PyOD: Python-a library for detecting anomalous data

PyOD is a Python library with more than 30 state-of-the-art algorithms for detecting rare and suspicious data or events. The field of application of methods for recognizing such anomalies includes fraud detection and implementation in security systems.

Detection of anomalies (“outliers”) in most cases is complicated by the lack of appropriate labels for such data and therefore is a task of teaching without a teacher. Special outlier detection algorithms enable reliable pattern recognition in large, unmarked data sets. PyOD includes a broad class of anomaly detection algorithms, ranging from classic algorithms such as Isolation Forest to the latest deep learning techniques and new algorithms (such as COPOD). The algorithms included in PyOD are often used in research. The library is easy to use and contains unified documentation with examples.

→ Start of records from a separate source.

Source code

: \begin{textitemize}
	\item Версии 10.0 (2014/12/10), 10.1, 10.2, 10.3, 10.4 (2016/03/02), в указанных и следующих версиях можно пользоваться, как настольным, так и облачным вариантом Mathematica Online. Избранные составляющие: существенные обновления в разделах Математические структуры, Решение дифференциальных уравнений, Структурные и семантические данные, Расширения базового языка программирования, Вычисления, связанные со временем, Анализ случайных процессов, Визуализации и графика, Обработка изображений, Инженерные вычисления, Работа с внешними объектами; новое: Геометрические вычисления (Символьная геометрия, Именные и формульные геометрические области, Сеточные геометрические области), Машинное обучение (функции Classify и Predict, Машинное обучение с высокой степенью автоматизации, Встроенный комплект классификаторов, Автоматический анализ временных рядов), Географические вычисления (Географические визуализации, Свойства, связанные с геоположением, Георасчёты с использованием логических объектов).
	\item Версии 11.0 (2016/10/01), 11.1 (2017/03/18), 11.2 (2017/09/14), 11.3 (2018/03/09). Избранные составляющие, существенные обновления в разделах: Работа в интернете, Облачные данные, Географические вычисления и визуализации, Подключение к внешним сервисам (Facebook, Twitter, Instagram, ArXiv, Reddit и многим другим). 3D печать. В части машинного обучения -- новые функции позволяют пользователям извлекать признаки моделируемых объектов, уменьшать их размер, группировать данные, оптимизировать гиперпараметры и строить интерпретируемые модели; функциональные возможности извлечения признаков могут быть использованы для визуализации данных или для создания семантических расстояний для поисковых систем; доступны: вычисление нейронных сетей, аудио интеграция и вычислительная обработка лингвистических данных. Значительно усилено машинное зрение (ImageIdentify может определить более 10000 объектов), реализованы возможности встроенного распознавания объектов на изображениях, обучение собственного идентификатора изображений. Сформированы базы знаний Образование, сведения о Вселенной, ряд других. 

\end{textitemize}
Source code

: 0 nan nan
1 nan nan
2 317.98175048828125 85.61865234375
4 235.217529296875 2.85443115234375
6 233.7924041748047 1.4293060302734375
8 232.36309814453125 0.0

All algorithms are initialized with a numerical parameter in the range from 0 to 0.5 (by default equal to 0.1), which characterizes the expected share of outliers in the data and is used to set the threshold for estimating anomalies when adapting the model to a specific data set. The library includes the following classes of algorithms:

linear models, in particular, PCA and One-Class SVM;
proximity-based models that measure distances between data elements: data that is close to each other is more likely to be normal, and data that is far away is more likely to be abnormal;
probabilistic models that use statistical distributions to identify outliers;
ensemble models that use model ensembles to detect isolated points (one of such algorithms is Isolation Forest);
neural networks: autoencoders, including variational ones, can be trained to recognize anomalies in unmarked data.

In the latter type of algorithms, autoencoders are trained to compress and then restore information in the data. Errors of such reconstruction are candidates for anomalies. Recently, several generative-adversarial network architectures have been proposed for anomaly detection (for example, MO_GAAL).

One way to build the most reliable outlier detection model (and avoid choosing one algorithm, since each of them is not universal) is to combine the models into an ensemble. The PyOD library also allows you to do this and then aggregate the anomaly estimates recognized by multiple algorithms.